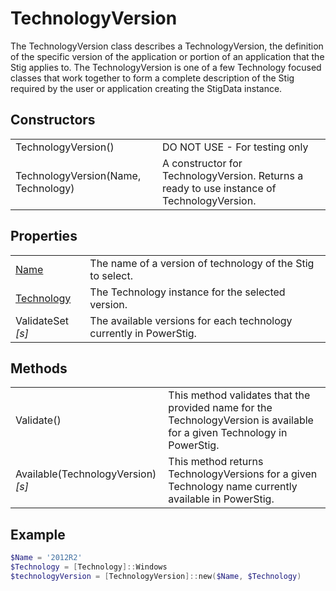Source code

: # TechnologyVersion

The TechnologyVersion class describes a TechnologyVersion, the definition of the specific version of the application or portion of an application that the Stig applies to. The TechnologyVersion is one of a few Technology focused classes that work together to form a complete description of the Stig required by the user or application creating the StigData instance.

## Constructors

|||
|-|-|
| TechnologyVersion() | DO NOT USE - For testing only |
| TechnologyVersion(Name, Technology) | A constructor for TechnologyVersion. Returns a ready to use instance of TechnologyVersion. |

## Properties

|||
|-|-|
| [Name](https://docs.microsoft.com/en-us/dotnet/api/system.string?view=netframework-4.7.1) | The name of a version of technology of the Stig to select. |
| [Technology](Technology.md) | The Technology instance for the selected version. |
| ValidateSet *[s]* | The available versions for each technology currently in PowerStig. |

## Methods

|||
|-|-|
| Validate() | This method validates that the provided name for the TechnologyVersion is available for a given Technology in PowerStig. |
| Available(TechnologyVersion) *[s]* | This method returns TechnologyVersions for a given Technology name currently available in PowerStig. |

## Example

```PowerShell
$Name = '2012R2'
$Technology = [Technology]::Windows
$technologyVersion = [TechnologyVersion]::new($Name, $Technology)
```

WHAT THIS TASK INVOLVES >> Looking at the data above, show all lines where the word "available" occurs.

RESULT FOR THIS EXERCISE >>
| ValidateSet *[s]* | The available versions for each technology currently in PowerStig. |
| Validate() | This method validates that the provided name for the TechnologyVersion is available for a given Technology in PowerStig. |
| Available(TechnologyVersion) *[s]* | This method returns TechnologyVersions for a given Technology name currently available in PowerStig. |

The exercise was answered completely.